A wonderful day in the life for three young artists began the next morning when Bob and Will stood waiting at the station. “At the appointed hour there descended from the Calais train a youth ‘unspeakably slight,’ with the face now familiar to us, the eyes widely spaced. It was not a handsome face until he spoke, and then I can hardly imagine that any could deny the appeal of the vivacious eyes…or fail to realize that here was one so evidently touched with genius that the higher beauty of the soul was his…The appearance and the sense of youth he kept through life.”
“The formalities of the introduction were soon over … His luggage was dispatched to Lavenue’s hotel … and light-handed and light-hearted we proceeded to retrace our steps across Paris … And then began a flow of talk which as I look back, seems to have been an irresistible current flowing through our lives … it was good to be out in the pleasant sunshine, in the city kind above all others to our kind, to be at the threshold of our lives, and even the certainty…that possibly the whole course of art and letters was waiting expectantly for our decision before determining its final direction, may be pardoned us.”

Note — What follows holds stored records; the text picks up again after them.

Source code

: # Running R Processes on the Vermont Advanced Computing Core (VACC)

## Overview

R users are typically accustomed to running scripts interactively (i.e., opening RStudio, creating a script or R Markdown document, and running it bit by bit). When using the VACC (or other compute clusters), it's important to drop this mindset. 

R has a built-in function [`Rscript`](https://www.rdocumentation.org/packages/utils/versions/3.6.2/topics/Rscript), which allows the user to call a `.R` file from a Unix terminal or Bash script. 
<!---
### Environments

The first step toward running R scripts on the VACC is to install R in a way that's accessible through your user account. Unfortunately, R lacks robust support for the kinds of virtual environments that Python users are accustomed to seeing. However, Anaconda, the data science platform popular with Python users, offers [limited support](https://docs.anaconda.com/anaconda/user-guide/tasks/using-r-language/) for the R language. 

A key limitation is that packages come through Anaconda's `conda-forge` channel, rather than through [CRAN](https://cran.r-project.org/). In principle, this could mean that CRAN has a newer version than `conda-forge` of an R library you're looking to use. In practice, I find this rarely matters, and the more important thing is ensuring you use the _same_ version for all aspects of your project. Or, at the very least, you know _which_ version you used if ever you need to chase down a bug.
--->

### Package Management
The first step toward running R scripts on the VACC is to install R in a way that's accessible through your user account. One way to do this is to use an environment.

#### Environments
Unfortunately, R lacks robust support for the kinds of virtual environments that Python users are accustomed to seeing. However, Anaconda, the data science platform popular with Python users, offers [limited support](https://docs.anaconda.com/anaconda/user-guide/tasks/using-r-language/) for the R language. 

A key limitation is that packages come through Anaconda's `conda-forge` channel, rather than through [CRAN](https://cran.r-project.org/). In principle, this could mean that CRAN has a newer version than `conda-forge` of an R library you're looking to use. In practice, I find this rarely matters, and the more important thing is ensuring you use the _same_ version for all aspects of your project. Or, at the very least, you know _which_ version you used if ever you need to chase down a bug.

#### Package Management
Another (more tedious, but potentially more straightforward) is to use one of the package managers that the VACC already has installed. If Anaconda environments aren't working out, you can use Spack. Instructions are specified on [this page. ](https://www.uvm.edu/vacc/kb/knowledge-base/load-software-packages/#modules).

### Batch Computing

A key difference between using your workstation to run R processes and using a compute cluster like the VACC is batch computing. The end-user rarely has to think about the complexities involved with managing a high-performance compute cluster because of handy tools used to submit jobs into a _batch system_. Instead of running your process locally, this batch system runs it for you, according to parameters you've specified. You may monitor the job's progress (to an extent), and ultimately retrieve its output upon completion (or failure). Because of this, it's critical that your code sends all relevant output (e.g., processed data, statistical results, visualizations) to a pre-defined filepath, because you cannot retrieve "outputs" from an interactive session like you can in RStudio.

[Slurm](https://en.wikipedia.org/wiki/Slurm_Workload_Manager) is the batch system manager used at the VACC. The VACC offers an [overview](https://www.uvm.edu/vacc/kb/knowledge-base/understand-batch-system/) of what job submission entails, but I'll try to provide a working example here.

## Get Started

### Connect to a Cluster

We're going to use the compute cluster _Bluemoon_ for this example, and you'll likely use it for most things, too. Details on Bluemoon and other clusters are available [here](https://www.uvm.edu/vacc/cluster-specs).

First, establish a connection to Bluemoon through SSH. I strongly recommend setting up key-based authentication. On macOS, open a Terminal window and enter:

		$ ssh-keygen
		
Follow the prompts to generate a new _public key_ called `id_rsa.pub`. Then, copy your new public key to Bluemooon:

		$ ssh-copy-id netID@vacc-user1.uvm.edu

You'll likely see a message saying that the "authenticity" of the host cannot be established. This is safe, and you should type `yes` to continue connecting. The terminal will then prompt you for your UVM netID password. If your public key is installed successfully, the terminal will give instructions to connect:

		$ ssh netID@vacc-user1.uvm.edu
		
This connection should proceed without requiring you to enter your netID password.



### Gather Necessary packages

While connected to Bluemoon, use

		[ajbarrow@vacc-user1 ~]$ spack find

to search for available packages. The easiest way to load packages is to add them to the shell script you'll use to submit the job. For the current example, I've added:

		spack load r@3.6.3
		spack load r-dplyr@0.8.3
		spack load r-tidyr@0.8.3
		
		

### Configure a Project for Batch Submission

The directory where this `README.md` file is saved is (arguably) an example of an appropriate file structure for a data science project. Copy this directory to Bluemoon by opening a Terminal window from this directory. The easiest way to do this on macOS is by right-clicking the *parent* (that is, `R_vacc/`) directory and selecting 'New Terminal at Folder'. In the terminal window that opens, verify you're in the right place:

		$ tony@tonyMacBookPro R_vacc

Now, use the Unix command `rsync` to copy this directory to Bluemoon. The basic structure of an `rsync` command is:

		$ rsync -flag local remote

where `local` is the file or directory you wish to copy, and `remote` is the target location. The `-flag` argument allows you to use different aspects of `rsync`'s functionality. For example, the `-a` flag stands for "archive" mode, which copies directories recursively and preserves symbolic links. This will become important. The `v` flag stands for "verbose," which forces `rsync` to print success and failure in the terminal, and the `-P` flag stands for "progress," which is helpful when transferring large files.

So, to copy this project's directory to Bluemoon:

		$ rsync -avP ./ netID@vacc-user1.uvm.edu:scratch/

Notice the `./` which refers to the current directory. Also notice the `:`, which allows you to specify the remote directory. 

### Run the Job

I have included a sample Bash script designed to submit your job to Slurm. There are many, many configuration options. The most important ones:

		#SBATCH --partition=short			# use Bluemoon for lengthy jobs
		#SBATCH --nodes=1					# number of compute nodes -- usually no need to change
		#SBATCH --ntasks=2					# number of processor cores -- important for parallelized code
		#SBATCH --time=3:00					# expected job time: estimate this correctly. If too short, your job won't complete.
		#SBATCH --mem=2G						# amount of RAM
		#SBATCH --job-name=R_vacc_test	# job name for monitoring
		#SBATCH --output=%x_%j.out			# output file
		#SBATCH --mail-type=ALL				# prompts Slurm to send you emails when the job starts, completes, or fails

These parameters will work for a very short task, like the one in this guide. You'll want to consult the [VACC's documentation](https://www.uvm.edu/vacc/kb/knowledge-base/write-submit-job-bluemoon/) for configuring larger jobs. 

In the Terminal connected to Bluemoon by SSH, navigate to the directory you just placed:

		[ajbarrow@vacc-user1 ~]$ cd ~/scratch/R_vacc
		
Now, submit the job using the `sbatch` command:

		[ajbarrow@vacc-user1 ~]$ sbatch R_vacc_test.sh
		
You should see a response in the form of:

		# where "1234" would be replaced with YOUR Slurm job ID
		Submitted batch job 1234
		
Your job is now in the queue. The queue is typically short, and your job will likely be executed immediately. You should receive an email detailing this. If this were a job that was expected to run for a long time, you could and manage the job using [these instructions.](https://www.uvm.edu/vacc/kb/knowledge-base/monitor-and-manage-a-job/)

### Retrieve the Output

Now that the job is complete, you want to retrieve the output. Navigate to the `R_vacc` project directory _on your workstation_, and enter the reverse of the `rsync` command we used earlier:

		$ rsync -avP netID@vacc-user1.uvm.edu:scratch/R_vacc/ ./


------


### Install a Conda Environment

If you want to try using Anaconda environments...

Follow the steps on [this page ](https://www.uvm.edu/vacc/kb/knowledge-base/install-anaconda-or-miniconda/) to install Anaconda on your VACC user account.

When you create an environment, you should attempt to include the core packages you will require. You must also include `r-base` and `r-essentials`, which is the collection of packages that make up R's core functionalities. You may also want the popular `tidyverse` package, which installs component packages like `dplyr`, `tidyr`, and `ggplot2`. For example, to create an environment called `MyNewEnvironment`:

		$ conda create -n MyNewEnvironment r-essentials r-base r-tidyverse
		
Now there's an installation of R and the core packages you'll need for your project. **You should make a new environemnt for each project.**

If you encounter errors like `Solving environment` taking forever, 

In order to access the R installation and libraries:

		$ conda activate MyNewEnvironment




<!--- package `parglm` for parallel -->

They were having fun. No thought did they give to their destination, they just kept walking and walking until, as Low continues, “Our wandering steps had brought us to that Pont des Arts, bridging the Seine from the Louvre to the Institute…Here we sat on a bench in the sun, looking up to where the boat-shaped Ile de la Cite swims upon the current bearing the proud towers of Notre Dame. To the left we could follow the long facade of the Louvre, and to the right stood the Institute, where, as we knew, forty antiquated gentlemen sat in judgement upon aesthetic France.”
The trio soaked up the sun on that bench all morning until hunger pangs spurred them to hail an open carriage to return them to Louis’s hotel and Lavenue’s restaurant. Most of their wining and dining in Paris happened at Lavenue’s and for years to come, RLS would find ways to praise the place in his letters and published works.
“Here after our lunch,” continued Low, “with coffee and cigarettes we sat, as we did so often on later occasions, until four or five in the afternoon…From Lavenue’s we sought the garden of the Luxembourg where we sat long into the twilight …”
Bohemian is a word commonly applied to individuals like these three gentlemen in regard to their lifestyle. It came first into use in 1603, according to Webster’s to denote natives and dialects of a region in Eastern Europe. The meaning was later expanded to describe the inhabitants of said region, presumably, as vagabonds, wanderers and gypsies. Still later, bohemian could be used to describe “a person (as a writer or an artist) living an unconventional life usually in a colony with others.” In 1848, Thackeray introduced the term in England with the sense of unconventional social gypsy but it took a French novelist, Henri Murger, to seize the European imagination with his Scenes de Boheme starring sponging vagabonds with artistic pretentions operating in a romantic setting. RLS said the book was “sugar-candy pastorals … written in rose-water.”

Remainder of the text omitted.